Plain-text document sources:
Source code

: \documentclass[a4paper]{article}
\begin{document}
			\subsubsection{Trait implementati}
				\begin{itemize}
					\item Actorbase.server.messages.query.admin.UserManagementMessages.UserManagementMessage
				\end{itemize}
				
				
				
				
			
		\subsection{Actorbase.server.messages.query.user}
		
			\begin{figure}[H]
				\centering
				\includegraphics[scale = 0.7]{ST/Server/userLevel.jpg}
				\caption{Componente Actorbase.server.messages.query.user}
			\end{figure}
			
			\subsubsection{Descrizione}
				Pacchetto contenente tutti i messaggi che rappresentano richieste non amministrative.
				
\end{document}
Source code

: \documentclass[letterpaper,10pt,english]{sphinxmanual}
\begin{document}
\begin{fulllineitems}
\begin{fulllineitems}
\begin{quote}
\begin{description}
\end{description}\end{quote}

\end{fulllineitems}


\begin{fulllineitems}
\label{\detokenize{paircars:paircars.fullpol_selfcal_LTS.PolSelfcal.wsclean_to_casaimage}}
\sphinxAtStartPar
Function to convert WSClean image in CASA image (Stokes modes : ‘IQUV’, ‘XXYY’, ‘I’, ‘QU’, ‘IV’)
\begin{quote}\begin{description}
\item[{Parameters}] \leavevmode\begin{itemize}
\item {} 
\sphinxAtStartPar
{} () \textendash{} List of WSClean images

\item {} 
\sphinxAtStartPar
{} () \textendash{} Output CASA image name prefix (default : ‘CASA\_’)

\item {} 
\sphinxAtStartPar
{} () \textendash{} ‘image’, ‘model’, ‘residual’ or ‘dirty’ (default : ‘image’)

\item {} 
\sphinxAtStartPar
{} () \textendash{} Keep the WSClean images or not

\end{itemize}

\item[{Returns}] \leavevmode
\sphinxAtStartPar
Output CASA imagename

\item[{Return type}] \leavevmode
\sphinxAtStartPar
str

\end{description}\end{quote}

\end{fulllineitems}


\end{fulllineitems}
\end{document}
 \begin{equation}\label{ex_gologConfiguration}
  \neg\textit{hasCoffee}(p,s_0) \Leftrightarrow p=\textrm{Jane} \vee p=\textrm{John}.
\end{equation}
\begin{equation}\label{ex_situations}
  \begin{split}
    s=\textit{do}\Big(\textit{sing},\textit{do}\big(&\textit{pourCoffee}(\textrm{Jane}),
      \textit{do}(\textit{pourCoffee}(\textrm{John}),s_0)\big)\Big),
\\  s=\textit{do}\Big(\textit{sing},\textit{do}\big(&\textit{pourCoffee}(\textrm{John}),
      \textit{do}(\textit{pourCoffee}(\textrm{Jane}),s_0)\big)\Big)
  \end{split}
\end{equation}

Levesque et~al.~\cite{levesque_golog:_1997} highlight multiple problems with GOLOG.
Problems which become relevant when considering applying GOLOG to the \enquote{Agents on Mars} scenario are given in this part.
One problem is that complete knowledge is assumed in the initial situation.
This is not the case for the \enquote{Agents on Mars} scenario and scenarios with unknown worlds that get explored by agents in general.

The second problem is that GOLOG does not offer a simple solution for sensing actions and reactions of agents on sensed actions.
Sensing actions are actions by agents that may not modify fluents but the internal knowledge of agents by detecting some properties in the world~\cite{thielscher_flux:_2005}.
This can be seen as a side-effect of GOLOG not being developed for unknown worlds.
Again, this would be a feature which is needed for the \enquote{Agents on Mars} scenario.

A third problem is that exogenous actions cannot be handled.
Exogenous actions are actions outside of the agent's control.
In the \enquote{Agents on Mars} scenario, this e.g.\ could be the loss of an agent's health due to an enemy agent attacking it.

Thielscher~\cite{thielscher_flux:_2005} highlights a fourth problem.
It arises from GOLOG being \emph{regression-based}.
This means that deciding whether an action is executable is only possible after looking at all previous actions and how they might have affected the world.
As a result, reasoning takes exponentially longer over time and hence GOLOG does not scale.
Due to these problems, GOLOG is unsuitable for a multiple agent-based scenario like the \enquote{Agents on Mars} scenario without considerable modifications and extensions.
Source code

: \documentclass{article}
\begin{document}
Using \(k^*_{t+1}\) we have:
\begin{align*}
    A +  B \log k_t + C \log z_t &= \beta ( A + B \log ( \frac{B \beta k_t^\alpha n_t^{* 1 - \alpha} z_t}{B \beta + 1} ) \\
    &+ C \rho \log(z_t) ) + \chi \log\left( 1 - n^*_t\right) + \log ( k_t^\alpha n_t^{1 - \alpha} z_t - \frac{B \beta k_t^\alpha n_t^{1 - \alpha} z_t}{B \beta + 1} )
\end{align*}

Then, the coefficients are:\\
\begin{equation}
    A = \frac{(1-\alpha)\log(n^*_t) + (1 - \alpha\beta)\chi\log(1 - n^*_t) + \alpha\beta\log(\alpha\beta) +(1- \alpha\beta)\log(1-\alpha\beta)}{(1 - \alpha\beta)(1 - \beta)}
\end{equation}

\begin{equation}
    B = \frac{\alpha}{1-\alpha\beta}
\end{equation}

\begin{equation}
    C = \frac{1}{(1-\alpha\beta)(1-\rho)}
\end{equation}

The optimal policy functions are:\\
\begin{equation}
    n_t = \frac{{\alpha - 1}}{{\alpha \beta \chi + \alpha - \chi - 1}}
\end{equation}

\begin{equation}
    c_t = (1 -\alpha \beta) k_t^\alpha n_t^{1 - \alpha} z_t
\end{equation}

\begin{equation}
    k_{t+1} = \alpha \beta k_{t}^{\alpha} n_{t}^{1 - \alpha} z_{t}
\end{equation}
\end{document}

## Work instructions
Take every line above carrying "pourCoffee" and return it.

## Exercise solution
    s=\textit{do}\Big(\textit{sing},\textit{do}\big(&\textit{pourCoffee}(\textrm{Jane}),
      \textit{do}(\textit{pourCoffee}(\textrm{John}),s_0)\big)\Big),
\\  s=\textit{do}\Big(\textit{sing},\textit{do}\big(&\textit{pourCoffee}(\textrm{John}),
      \textit{do}(\textit{pourCoffee}(\textrm{Jane}),s_0)\big)\Big)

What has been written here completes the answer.